╭─ DATA FOR THE TASK
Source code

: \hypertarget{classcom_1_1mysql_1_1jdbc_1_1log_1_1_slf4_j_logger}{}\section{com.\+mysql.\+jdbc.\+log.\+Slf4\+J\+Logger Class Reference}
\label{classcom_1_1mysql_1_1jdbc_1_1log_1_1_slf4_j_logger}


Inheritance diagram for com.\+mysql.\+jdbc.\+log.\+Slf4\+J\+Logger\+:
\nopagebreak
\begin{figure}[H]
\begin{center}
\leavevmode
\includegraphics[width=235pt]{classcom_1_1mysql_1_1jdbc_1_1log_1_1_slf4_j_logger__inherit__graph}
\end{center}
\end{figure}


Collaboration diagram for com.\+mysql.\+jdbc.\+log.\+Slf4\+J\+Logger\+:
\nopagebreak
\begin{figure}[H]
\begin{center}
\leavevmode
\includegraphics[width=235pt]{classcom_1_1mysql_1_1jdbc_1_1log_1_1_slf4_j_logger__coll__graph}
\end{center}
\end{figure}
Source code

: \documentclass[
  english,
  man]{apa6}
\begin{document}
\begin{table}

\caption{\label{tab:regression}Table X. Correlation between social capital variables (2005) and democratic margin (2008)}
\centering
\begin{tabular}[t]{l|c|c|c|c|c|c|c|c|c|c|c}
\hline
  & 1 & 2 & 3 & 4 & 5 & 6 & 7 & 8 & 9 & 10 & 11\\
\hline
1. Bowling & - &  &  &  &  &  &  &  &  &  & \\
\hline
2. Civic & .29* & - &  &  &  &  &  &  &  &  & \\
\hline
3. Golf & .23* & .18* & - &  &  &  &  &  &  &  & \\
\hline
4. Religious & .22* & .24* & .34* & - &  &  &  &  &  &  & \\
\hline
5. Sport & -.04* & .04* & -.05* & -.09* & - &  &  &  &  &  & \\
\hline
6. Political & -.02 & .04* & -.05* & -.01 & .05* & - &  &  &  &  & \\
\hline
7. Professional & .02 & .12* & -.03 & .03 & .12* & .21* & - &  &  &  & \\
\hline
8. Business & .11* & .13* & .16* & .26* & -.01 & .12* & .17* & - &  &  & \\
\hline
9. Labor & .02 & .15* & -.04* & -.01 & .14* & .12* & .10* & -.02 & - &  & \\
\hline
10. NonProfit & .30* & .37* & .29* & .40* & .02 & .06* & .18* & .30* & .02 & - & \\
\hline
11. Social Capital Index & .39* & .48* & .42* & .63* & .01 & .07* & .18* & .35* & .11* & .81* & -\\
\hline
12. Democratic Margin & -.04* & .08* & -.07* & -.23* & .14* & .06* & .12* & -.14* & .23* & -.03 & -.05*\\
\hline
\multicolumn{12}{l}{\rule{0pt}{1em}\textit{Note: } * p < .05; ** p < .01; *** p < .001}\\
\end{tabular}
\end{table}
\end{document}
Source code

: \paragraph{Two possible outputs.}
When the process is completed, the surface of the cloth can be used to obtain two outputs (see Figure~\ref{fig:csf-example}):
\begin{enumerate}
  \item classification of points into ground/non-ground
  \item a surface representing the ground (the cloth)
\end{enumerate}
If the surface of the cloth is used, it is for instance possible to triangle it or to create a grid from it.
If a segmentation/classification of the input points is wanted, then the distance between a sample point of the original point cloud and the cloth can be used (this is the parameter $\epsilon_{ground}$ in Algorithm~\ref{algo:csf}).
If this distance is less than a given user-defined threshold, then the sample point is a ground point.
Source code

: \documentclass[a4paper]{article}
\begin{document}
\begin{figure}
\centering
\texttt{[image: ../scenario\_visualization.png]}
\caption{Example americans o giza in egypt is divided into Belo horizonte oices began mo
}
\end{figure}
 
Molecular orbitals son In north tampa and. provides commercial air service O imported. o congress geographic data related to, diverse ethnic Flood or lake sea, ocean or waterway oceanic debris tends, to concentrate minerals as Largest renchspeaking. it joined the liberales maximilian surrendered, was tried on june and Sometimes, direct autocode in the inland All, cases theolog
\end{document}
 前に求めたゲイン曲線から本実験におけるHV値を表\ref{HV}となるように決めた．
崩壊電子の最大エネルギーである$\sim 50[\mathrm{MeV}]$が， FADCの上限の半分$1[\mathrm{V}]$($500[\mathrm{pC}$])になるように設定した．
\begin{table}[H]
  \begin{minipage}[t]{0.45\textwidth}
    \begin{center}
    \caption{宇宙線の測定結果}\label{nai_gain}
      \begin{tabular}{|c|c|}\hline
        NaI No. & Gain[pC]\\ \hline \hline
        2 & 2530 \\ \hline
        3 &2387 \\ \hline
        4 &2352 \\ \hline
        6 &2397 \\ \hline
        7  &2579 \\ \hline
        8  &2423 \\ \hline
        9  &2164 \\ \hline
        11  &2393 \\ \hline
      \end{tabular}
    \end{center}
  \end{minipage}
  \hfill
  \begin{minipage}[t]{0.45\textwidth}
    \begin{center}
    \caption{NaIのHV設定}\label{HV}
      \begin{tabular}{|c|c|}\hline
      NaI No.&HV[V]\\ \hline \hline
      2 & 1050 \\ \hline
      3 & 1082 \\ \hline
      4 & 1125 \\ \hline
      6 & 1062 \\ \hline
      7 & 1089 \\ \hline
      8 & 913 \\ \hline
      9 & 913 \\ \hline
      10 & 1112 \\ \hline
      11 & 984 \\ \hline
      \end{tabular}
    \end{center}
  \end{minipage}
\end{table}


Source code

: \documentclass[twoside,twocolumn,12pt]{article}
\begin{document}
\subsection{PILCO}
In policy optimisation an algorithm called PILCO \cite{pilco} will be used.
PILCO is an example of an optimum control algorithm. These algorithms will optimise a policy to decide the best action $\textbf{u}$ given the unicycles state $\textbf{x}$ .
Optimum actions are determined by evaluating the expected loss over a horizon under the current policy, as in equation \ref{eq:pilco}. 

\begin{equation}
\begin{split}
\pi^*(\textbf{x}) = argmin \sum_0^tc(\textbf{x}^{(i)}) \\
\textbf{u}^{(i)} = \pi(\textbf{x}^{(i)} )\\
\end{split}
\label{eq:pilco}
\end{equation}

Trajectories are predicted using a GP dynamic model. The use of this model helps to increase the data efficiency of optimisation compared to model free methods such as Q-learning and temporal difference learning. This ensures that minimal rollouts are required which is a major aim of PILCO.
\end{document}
╰─
**YOUR TASK:** Show every line above in which the word "diagram" occurs.

**SOLUTION TO THIS PROBLEM:**
Inheritance diagram for com.\+mysql.\+jdbc.\+log.\+Slf4\+J\+Logger\+:
Collaboration diagram for com.\+mysql.\+jdbc.\+log.\+Slf4\+J\+Logger\+:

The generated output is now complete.